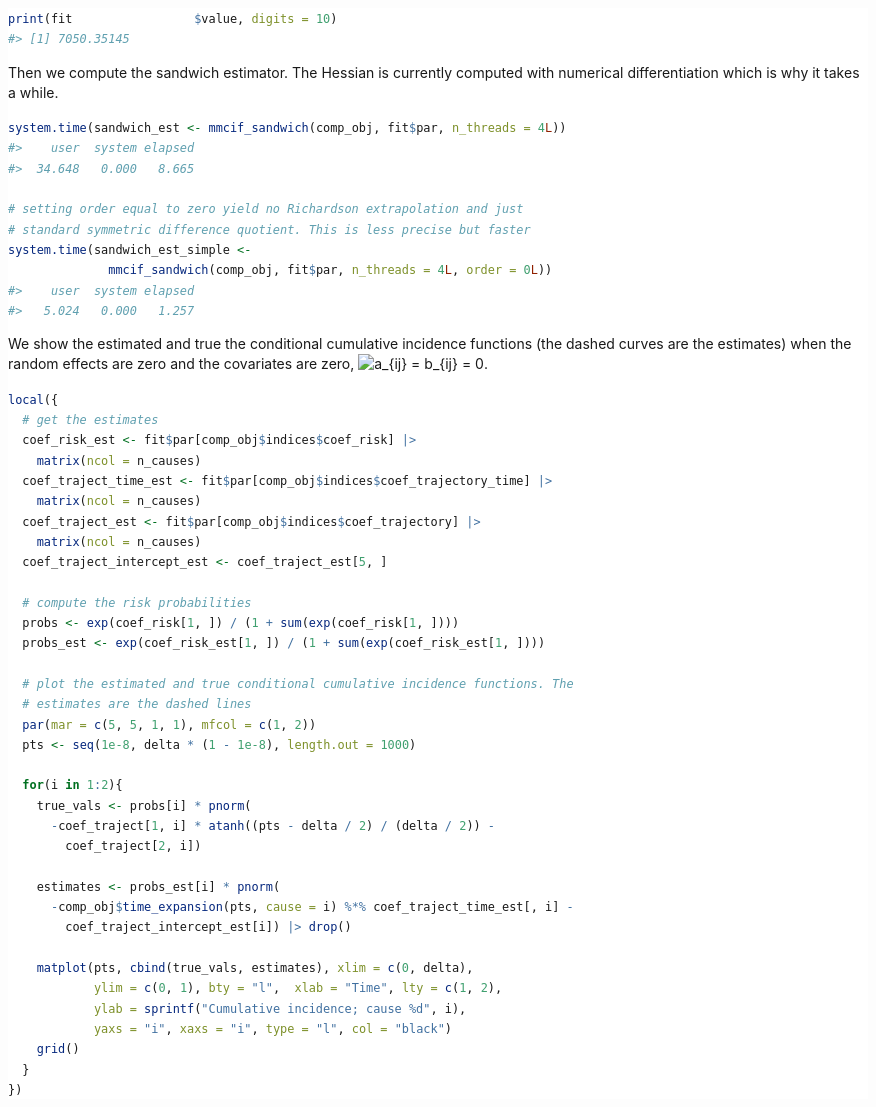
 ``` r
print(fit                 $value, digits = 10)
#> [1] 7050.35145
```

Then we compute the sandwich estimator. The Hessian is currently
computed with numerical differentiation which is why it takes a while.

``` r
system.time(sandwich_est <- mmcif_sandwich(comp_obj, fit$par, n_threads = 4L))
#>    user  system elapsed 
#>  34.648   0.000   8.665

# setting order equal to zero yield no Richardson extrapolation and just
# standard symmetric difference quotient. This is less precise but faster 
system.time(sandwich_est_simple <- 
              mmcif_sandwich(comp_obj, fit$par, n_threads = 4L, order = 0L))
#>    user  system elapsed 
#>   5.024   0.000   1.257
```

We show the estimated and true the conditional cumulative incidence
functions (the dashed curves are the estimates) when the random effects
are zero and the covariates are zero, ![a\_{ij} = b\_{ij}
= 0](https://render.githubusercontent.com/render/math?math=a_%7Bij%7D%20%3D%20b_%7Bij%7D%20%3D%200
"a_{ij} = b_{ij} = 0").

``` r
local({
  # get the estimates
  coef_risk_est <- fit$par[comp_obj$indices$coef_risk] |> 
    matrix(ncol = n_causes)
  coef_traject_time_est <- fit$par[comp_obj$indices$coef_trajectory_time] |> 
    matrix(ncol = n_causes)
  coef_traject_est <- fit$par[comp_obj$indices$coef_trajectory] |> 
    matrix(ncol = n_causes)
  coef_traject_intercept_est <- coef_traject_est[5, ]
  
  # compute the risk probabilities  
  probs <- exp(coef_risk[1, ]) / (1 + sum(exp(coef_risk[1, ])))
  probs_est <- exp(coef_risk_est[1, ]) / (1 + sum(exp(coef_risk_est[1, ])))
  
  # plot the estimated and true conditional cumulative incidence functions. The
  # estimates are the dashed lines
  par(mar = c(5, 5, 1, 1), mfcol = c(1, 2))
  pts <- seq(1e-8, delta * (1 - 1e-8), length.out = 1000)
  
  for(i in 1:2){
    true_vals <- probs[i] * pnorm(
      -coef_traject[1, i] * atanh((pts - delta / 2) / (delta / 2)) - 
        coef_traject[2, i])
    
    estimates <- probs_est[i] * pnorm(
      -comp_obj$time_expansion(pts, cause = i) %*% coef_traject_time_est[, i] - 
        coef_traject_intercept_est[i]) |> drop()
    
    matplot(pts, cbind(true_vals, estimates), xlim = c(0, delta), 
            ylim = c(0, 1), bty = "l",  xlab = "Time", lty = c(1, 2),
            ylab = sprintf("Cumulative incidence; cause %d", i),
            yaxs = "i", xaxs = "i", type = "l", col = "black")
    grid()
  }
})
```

YOUR INSTRUCTIONS >> Return each line of the data that contains the string "incidence".

YOUR RESPONSE >>
We show the estimated and true the conditional cumulative incidence
  # plot the estimated and true conditional cumulative incidence functions. The
            ylab = sprintf("Cumulative incidence; cause %d", i),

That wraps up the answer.